Citizen perceptions of local government responsiveness in sub-Saharan Africa
How responsive is local governance to citizens' needs in sub-Saharan Africa?
The daily lives of Africans remain relatively untouched by the agents and institutions of a central state.
Ordinary people are more likely to experience day-to-day interactions with local government entities or with informal, traditional or religious leaders in the community. This paper therefore, examines local government performance from the perspective of users, with special attention to questions of responsiveness, representation and accountability. However, the results both confirm and challenge conventional wisdom.
The paper provides finding such as:
- While citizen activism boosts the popular perception that local leaders are responsive, tax compliance is only weakly connected to responsiveness, and thus to representation and accountability
- Local governments in Africa tend to have acquired few powers, attained limited technical competencies, and often been subordinated – politically, organizationally and fiscally – to central states. Their operations have been oriented more to top-down mandates than to bottom-up demands
- Popular assessments of political accountability at the local level are driven by instrumental attitudes about government performance. And, contrary to expectations, a citizen’s experience as a victim of corruption leads to perceptions of more, not less, responsive leadership
- The countries of sub-Saharan Africa display considerable variation in the institutionalization of local government structures as marked by age, coverage, and capacity
- The prospects for the development of African local governments depend on the establishment of a local revenue base.

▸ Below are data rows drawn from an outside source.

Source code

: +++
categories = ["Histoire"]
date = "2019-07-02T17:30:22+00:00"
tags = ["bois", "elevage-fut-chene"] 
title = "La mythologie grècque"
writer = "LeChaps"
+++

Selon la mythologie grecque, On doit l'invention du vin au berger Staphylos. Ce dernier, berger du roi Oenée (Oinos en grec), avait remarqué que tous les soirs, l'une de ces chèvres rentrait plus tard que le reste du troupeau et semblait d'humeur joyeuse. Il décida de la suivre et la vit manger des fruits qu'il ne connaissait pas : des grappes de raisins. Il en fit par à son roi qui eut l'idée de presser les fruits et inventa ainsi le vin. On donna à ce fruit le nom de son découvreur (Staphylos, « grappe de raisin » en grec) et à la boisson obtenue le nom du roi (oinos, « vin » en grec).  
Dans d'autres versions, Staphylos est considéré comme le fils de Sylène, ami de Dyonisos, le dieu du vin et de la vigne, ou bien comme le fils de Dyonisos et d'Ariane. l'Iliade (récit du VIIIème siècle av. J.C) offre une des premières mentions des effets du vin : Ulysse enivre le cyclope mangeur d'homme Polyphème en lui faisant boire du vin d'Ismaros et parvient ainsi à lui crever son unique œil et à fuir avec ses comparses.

The paper provides the following conclusions:
- Taxation does not lead to representation in African local government. Other things equal, there is no connection between the number of taxes or fees that a citizen pays and his or her perception that councillors are responsive - corruption partially displaces taxation in linking people and leaders
- Africans tend to assess the openness of local leaders to popular demands mainly in terms of institutional performance at 'delivering the goods'. In this regard, people regard the provision of opportunities for political participation even more highly than the delivery of concrete benefits like well maintained roads and markets
- There is no function or procedure on which a majority of citizens consider that their own council authority is performing 'well'. People are especially unhappy with council performance at integrating citizens into the agenda-setting and decision-making processes of local self-government.